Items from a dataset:

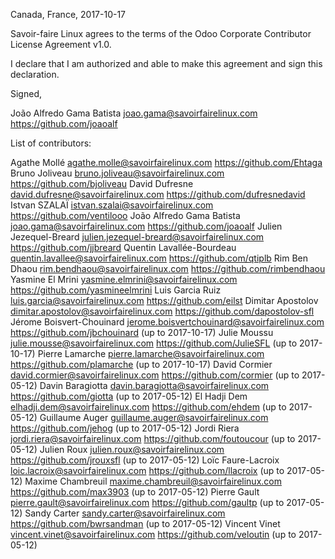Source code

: Canada, France, 2017-10-17

Savoir-faire Linux agrees to the terms of the Odoo Corporate Contributor License
Agreement v1.0.

I declare that I am authorized and able to make this agreement and sign this
declaration.

Signed,

João Alfredo Gama Batista joao.gama@savoirfairelinux.com https://github.com/joaoalf

List of contributors:

Agathe Mollé agathe.molle@savoirfairelinux.com https://github.com/Ehtaga
Bruno Joliveau bruno.joliveau@savoirfairelinux.com https://github.com/bjoliveau
David Dufresne david.dufresne@savoirfairelinux.com https://github.com/dufresnedavid
Istvan SZALAÏ istvan.szalai@savoirfairelinux.com https://github.com/ventilooo
João Alfredo Gama Batista joao.gama@savoirfairelinux.com https://github.com/joaoalf
Julien Jezequel-Breard julien.jezequel-breard@savoirfairelinux.com https://github.com/jjbreard
Quentin Lavallée-Bourdeau quentin.lavallee@savoirfairelinux.com https://github.com/qtiplb
Rim Ben Dhaou rim.bendhaou@savoirfairelinux.com https://github.com/rimbendhaou
Yasmine El Mrini yasmine.elmrini@savoirfairelinux.com https://github.com/yasmineelmrini
Luis Garcia Ruiz luis.garcia@savoirfairelinux.com https://github.com/eilst
Dimitar Apostolov dimitar.apostolov@savoirfairelinux.com https://github.com/dapostolov-sfl
Jérome Boisvert-Chouinard jerome.boisvertchouinard@savoirfairelinux.com https://github.com/jbchouinard (up to 2017-10-17)
Julie Moussu julie.mousse@savoirfairelinux.com https://github.com/JulieSFL (up to 2017-10-17)
Pierre Lamarche pierre.lamarche@savoirfairelinux.com https://github.com/plamarche (up to 2017-10-17)
David Cormier david.cormier@savoirfairelinux.com https://github.com/cormier (up to 2017-05-12)
Davin Baragiotta davin.baragiotta@savoirfairelinux.com https://github.com/giotta (up to 2017-05-12)
El Hadji Dem elhadji.dem@savoirfairelinux.com https://github.com/ehdem (up to 2017-05-12)
Guillaume Auger guillaume.auger@savoirfairelinux.com https://github.com/jehog (up to 2017-05-12)
Jordi Riera jordi.riera@savoirfairelinux.com https://github.com/foutoucour (up to 2017-05-12)
Julien Roux julien.roux@savoirfairelinux.com https://github.com/jrouxsfl (up to 2017-05-12)
Loïc Faure-Lacroix loic.lacroix@savoirfairelinux.com https://github.com/llacroix (up to 2017-05-12)
Maxime Chambreuil maxime.chambreuil@savoirfairelinux.com https://github.com/max3903 (up to 2017-05-12)
Pierre Gault pierre.gault@savoirfairelinux.com https://github.com/gaultp (up to 2017-05-12)
Sandy Carter sandy.carter@savoirfairelinux.com https://github.com/bwrsandman (up to 2017-05-12)
Vincent Vinet vincent.vinet@savoirfairelinux.com https://github.com/veloutin (up to 2017-05-12)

§ About this exercise: Look over the records above and say, with no extra words, how many lines include "Julien".

§ Output of the task: 2